* Instructions to follow
Quote the data below in full, minus the images.

START Data

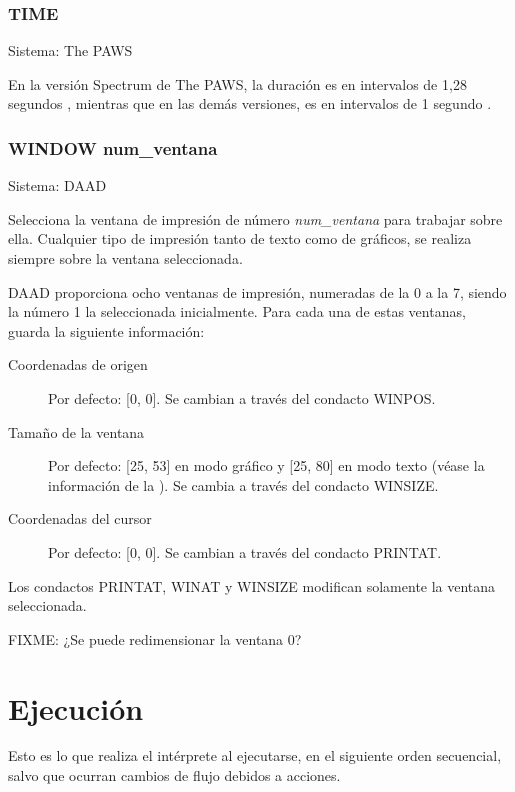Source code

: \documentclass[11pt, a5paper]{article}
\newcommand{\paw}{\textsf{The PAWS}\xspace}
\newcommand{\daad}{\textsf{DAAD}\xspace}
\newcommand{\sistema}[1]{\noindent Sistema: #1 \nopagebreak}
\begin{document}
\subsubsection{TIME}

\sistema{\paw}

En la versión Spectrum de \paw, la duración es en intervalos de 1,28 segundos \cite{PawsZX}, mientras que en las demás versiones, es en intervalos de 1 segundo \cite{PawsPC}.

\subsubsection{WINDOW num\_ventana}

\sistema{\daad}

Selecciona la ventana de impresión de número \emph{num\_ventana} para trabajar sobre ella. Cualquier tipo de impresión tanto de texto como de gráficos, se realiza siempre sobre la ventana seleccionada.

\daad proporciona ocho ventanas de impresión, numeradas de la 0 a la 7, siendo la número 1 la seleccionada inicialmente. Para cada una de estas ventanas, guarda la siguiente información:

\begin{description}
  \item[Coordenadas de origen] Por defecto: [0, 0]. Se cambian a través del condacto WINPOS.

  \item[Tamaño de la ventana] Por defecto: [25, 53] en modo gráfico y [25, 80] en modo texto (véase la información de la \textbf{}). Se cambia a través del condacto WINSIZE.

  \item[Coordenadas del cursor] Por defecto: [0, 0]. Se cambian a través del condacto PRINTAT.
\end{description}

Los condactos PRINTAT, WINAT y WINSIZE modifican solamente la ventana seleccionada.

FIXME: ¿Se puede redimensionar la ventana 0?


\section{Ejecución}

Esto es lo que realiza el intérprete al ejecutarse, en el siguiente orden secuencial, salvo que ocurran cambios de flujo debidos a acciones.
\end{document}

END Data

* Response area
Source code

: \documentclass[11pt, a5paper]{article}
\newcommand{\paw}{\textsf{The PAWS}\xspace}
\newcommand{\daad}{\textsf{DAAD}\xspace}
\newcommand{\sistema}[1]{\noindent Sistema: #1 \nopagebreak}
\begin{document}
\subsubsection{TIME}

\sistema{\paw}

En la versión Spectrum de \paw, la duración es en intervalos de 1,28 segundos \cite{PawsZX}, mientras que en las demás versiones, es en intervalos de 1 segundo \cite{PawsPC}.

\subsubsection{WINDOW num\_ventana}

\sistema{\daad}

Selecciona la ventana de impresión de número \emph{num\_ventana} para trabajar sobre ella. Cualquier tipo de impresión tanto de texto como de gráficos, se realiza siempre sobre la ventana seleccionada.

\daad proporciona ocho ventanas de impresión, numeradas de la 0 a la 7, siendo la número 1 la seleccionada inicialmente. Para cada una de estas ventanas, guarda la siguiente información:

\begin{description}
  \item[Coordenadas de origen] Por defecto: [0, 0]. Se cambian a través del condacto WINPOS.

  \item[Tamaño de la ventana] Por defecto: [25, 53] en modo gráfico y [25, 80] en modo texto (véase la información de la \textbf{}). Se cambia a través del condacto WINSIZE.

  \item[Coordenadas del cursor] Por defecto: [0, 0]. Se cambian a través del condacto PRINTAT.
\end{description}

Los condactos PRINTAT, WINAT y WINSIZE modifican solamente la ventana seleccionada.

FIXME: ¿Se puede redimensionar la ventana 0?


\section{Ejecución}

Esto es lo que realiza el intérprete al ejecutarse, en el siguiente orden secuencial, salvo que ocurran cambios de flujo debidos a acciones.
\end{document}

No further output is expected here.